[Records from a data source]
"""
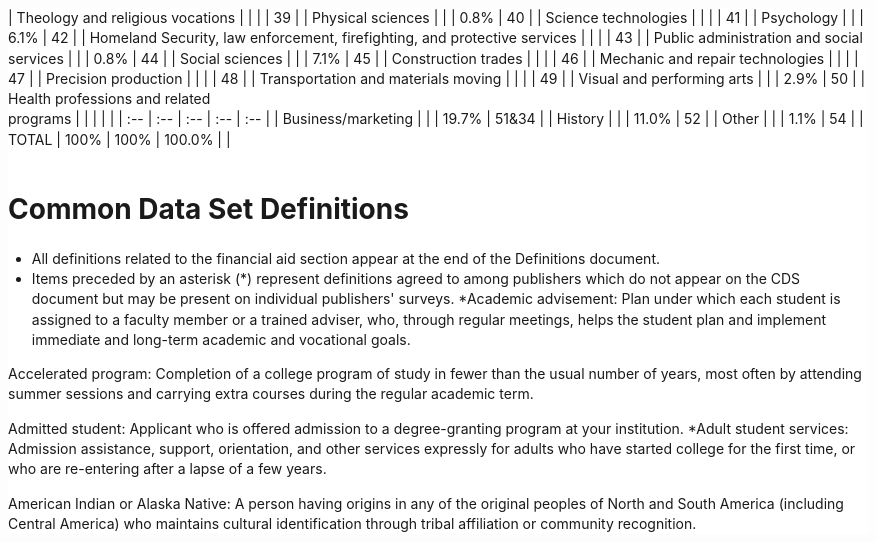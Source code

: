 | Theology and religious vocations |  |  |  | 39 |
| Physical sciences |  |  | $0.8 \%$ | 40 |
| Science technologies |  |  |  | 41 |
| Psychology |  |  | $6.1 \%$ | 42 |
| Homeland Security, law enforcement, firefighting, and protective services |  |  |  | 43 |
| Public administration and social services |  |  | $0.8 \%$ | 44 |
| Social sciences |  |  | $7.1 \%$ | 45 |
| Construction trades |  |  |  | 46 |
| Mechanic and repair technologies |  |  |  | 47 |
| Precision production |  |  |  | 48 |
| Transportation and materials moving |  |  |  | 49 |
| Visual and performing arts |  |  | $2.9 \%$ | 50 |
| Health professions and related <br> programs |  |  |  |  |
| :-- | :-- | :-- | :-- | :-- |
| Business/marketing |  |  | $19.7 \%$ | $51 \& 34$ |
| History |  |  | $11.0 \%$ | 52 |
| Other |  |  | $1.1 \%$ | 54 |
| TOTAL | $100 \%$ | $100 \%$ | $100.0 \%$ |  |
# Common Data Set Definitions 

- All definitions related to the financial aid section appear at the end of the Definitions document.
- Items preceded by an asterisk (*) represent definitions agreed to among publishers which do not appear on the CDS document but may be present on individual publishers' surveys.
*Academic advisement: Plan under which each student is assigned to a faculty member or a trained adviser, who, through regular meetings, helps the student plan and implement immediate and long-term academic and vocational goals.

Accelerated program: Completion of a college program of study in fewer than the usual number of years, most often by attending summer sessions and carrying extra courses during the regular academic term.

Admitted student: Applicant who is offered admission to a degree-granting program at your institution.
*Adult student services: Admission assistance, support, orientation, and other services expressly for adults who have started college for the first time, or who are re-entering after a lapse of a few years.

American Indian or Alaska Native: A person having origins in any of the original peoples of North and South America (including Central America) who maintains cultural identification through tribal affiliation or community recognition.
"""
=== YOUR TASK ===
Begin at the line containing "Homeland Security, law" and reproduce every line through the last one in the records above, exactly.

=== RESULT OF THIS TASK ===
| Homeland Security, law enforcement, firefighting, and protective services |  |  |  | 43 |
| Public administration and social services |  |  | $0.8 \%$ | 44 |
| Social sciences |  |  | $7.1 \%$ | 45 |
| Construction trades |  |  |  | 46 |
| Mechanic and repair technologies |  |  |  | 47 |
| Precision production |  |  |  | 48 |
| Transportation and materials moving |  |  |  | 49 |
| Visual and performing arts |  |  | $2.9 \%$ | 50 |
| Health professions and related <br> programs |  |  |  |  |
| :-- | :-- | :-- | :-- | :-- |
| Business/marketing |  |  | $19.7 \%$ | $51 \& 34$ |
| History |  |  | $11.0 \%$ | 52 |
| Other |  |  | $1.1 \%$ | 54 |
| TOTAL | $100 \%$ | $100 \%$ | $100.0 \%$ |  |
# Common Data Set Definitions 

- All definitions related to the financial aid section appear at the end of the Definitions document.
- Items preceded by an asterisk (*) represent definitions agreed to among publishers which do not appear on the CDS document but may be present on individual publishers' surveys.
*Academic advisement: Plan under which each student is assigned to a faculty member or a trained adviser, who, through regular meetings, helps the student plan and implement immediate and long-term academic and vocational goals.

Accelerated program: Completion of a college program of study in fewer than the usual number of years, most often by attending summer sessions and carrying extra courses during the regular academic term.

Admitted student: Applicant who is offered admission to a degree-granting program at your institution.
*Adult student services: Admission assistance, support, orientation, and other services expressly for adults who have started college for the first time, or who are re-entering after a lapse of a few years.

American Indian or Alaska Native: A person having origins in any of the original peoples of North and South America (including Central America) who maintains cultural identification through tribal affiliation or community recognition.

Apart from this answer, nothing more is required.